> [Exercise]
Word for word, copy out the entries below, but not the pictures in them.

> [Data supplied]
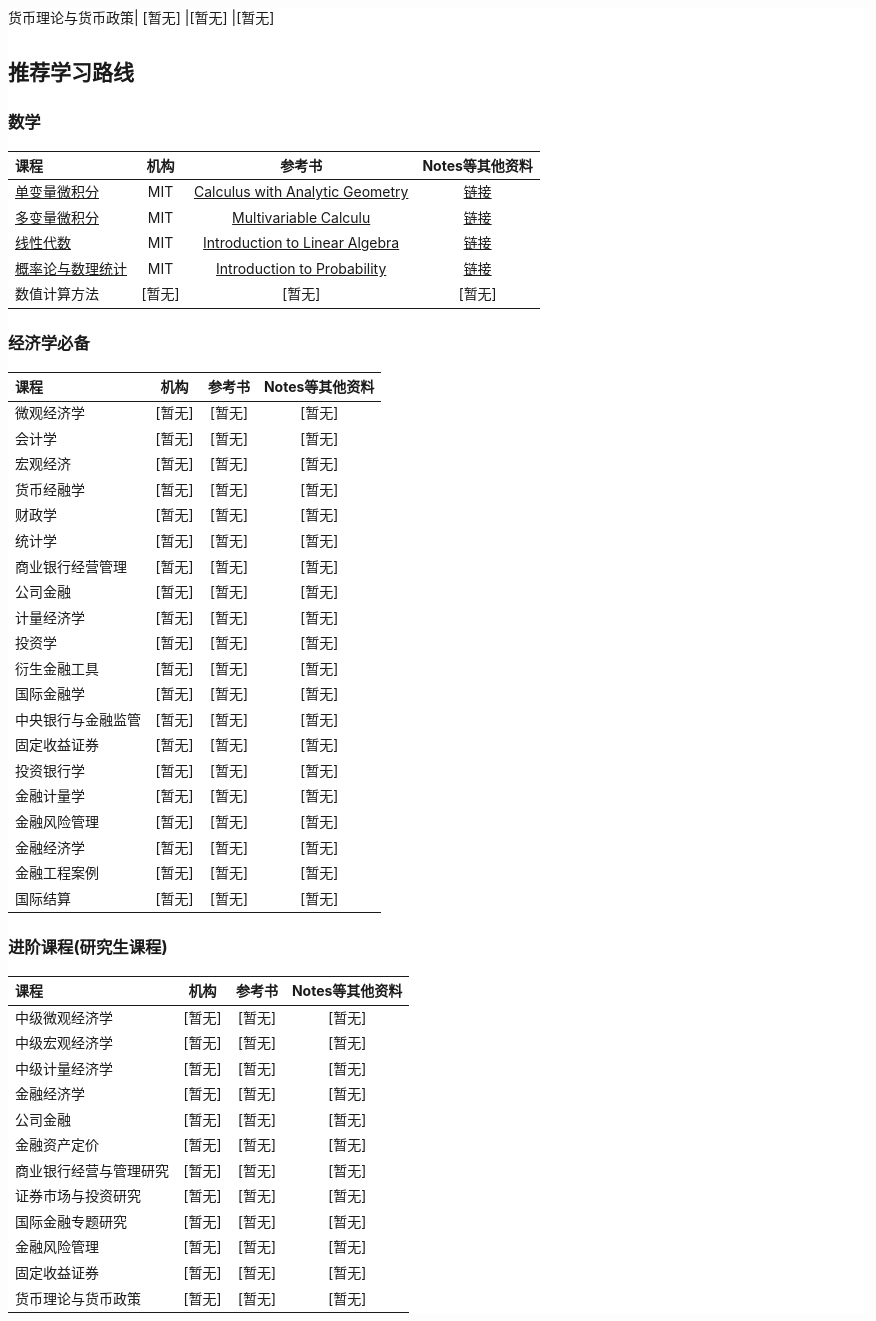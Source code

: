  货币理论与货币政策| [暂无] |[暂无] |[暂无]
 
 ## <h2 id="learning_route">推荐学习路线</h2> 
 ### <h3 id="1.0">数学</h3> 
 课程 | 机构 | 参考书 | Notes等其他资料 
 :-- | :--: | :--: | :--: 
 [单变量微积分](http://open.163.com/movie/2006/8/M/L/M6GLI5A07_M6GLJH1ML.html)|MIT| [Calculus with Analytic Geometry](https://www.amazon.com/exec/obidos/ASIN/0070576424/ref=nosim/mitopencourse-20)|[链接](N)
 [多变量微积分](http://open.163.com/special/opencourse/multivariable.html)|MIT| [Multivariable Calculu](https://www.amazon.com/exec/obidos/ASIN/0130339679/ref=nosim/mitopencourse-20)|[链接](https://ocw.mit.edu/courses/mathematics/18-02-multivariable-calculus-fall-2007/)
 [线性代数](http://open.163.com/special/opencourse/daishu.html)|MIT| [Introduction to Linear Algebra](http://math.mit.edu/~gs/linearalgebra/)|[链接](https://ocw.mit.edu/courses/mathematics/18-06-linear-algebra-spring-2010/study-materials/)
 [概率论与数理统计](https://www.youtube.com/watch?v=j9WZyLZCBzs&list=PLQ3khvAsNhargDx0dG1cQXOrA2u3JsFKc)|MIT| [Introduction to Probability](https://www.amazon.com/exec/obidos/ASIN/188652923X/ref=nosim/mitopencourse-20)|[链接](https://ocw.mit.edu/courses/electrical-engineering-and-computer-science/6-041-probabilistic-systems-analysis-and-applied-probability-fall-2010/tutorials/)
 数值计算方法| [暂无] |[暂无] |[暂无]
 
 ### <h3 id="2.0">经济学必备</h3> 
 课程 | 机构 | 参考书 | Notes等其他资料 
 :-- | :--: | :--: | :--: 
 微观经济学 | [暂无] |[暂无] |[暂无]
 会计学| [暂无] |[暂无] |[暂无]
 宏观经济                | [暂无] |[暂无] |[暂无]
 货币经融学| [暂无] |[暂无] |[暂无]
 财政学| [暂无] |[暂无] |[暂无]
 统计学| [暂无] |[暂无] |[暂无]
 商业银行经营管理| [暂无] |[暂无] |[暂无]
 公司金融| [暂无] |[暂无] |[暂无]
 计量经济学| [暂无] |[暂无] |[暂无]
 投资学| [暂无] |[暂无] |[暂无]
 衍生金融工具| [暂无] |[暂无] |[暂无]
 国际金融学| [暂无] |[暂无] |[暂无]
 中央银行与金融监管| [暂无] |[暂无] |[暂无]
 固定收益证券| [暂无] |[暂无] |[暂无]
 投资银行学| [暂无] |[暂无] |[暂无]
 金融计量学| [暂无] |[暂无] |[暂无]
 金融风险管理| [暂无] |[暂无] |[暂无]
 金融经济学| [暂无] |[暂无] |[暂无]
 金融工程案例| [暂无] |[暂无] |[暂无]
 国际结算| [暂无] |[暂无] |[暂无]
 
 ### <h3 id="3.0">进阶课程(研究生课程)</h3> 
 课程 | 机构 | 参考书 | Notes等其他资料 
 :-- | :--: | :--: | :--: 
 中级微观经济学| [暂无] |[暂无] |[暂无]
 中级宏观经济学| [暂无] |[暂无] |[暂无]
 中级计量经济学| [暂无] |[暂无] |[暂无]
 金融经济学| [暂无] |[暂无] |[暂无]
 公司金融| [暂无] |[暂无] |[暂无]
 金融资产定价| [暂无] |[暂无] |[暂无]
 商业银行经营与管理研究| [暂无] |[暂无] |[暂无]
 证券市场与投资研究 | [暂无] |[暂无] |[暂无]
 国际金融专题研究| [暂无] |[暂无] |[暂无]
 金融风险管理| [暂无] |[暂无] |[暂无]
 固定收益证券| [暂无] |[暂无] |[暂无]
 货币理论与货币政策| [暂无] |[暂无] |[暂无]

> [Task response]
Source code

:  货币理论与货币政策| [暂无] |[暂无] |[暂无]
 
 ## <h2 id="learning_route">推荐学习路线</h2> 
 ### <h3 id="1.0">数学</h3> 
 课程 | 机构 | 参考书 | Notes等其他资料 
 :-- | :--: | :--: | :--: 
 [单变量微积分](http://open.163.com/movie/2006/8/M/L/M6GLI5A07_M6GLJH1ML.html)|MIT| [Calculus with Analytic Geometry](https://www.amazon.com/exec/obidos/ASIN/0070576424/ref=nosim/mitopencourse-20)|[链接](N)
 [多变量微积分](http://open.163.com/special/opencourse/multivariable.html)|MIT| [Multivariable Calculu](https://www.amazon.com/exec/obidos/ASIN/0130339679/ref=nosim/mitopencourse-20)|[链接](https://ocw.mit.edu/courses/mathematics/18-02-multivariable-calculus-fall-2007/)
 [线性代数](http://open.163.com/special/opencourse/daishu.html)|MIT| [Introduction to Linear Algebra](http://math.mit.edu/~gs/linearalgebra/)|[链接](https://ocw.mit.edu/courses/mathematics/18-06-linear-algebra-spring-2010/study-materials/)
 [概率论与数理统计](https://www.youtube.com/watch?v=j9WZyLZCBzs&list=PLQ3khvAsNhargDx0dG1cQXOrA2u3JsFKc)|MIT| [Introduction to Probability](https://www.amazon.com/exec/obidos/ASIN/188652923X/ref=nosim/mitopencourse-20)|[链接](https://ocw.mit.edu/courses/electrical-engineering-and-computer-science/6-041-probabilistic-systems-analysis-and-applied-probability-fall-2010/tutorials/)
 数值计算方法| [暂无] |[暂无] |[暂无]
 
 ### <h3 id="2.0">经济学必备</h3> 
 课程 | 机构 | 参考书 | Notes等其他资料 
 :-- | :--: | :--: | :--: 
 微观经济学 | [暂无] |[暂无] |[暂无]
 会计学| [暂无] |[暂无] |[暂无]
 宏观经济                | [暂无] |[暂无] |[暂无]
 货币经融学| [暂无] |[暂无] |[暂无]
 财政学| [暂无] |[暂无] |[暂无]
 统计学| [暂无] |[暂无] |[暂无]
 商业银行经营管理| [暂无] |[暂无] |[暂无]
 公司金融| [暂无] |[暂无] |[暂无]
 计量经济学| [暂无] |[暂无] |[暂无]
 投资学| [暂无] |[暂无] |[暂无]
 衍生金融工具| [暂无] |[暂无] |[暂无]
 国际金融学| [暂无] |[暂无] |[暂无]
 中央银行与金融监管| [暂无] |[暂无] |[暂无]
 固定收益证券| [暂无] |[暂无] |[暂无]
 投资银行学| [暂无] |[暂无] |[暂无]
 金融计量学| [暂无] |[暂无] |[暂无]
 金融风险管理| [暂无] |[暂无] |[暂无]
 金融经济学| [暂无] |[暂无] |[暂无]
 金融工程案例| [暂无] |[暂无] |[暂无]
 国际结算| [暂无] |[暂无] |[暂无]
 
 ### <h3 id="3.0">进阶课程(研究生课程)</h3> 
 课程 | 机构 | 参考书 | Notes等其他资料 
 :-- | :--: | :--: | :--: 
 中级微观经济学| [暂无] |[暂无] |[暂无]
 中级宏观经济学| [暂无] |[暂无] |[暂无]
 中级计量经济学| [暂无] |[暂无] |[暂无]
 金融经济学| [暂无] |[暂无] |[暂无]
 公司金融| [暂无] |[暂无] |[暂无]
 金融资产定价| [暂无] |[暂无] |[暂无]
 商业银行经营与管理研究| [暂无] |[暂无] |[暂无]
 证券市场与投资研究 | [暂无] |[暂无] |[暂无]
 国际金融专题研究| [暂无] |[暂无] |[暂无]
 金融风险管理| [暂无] |[暂无] |[暂无]
 固定收益证券| [暂无] |[暂无] |[暂无]
 货币理论与货币政策| [暂无] |[暂无] |[暂无]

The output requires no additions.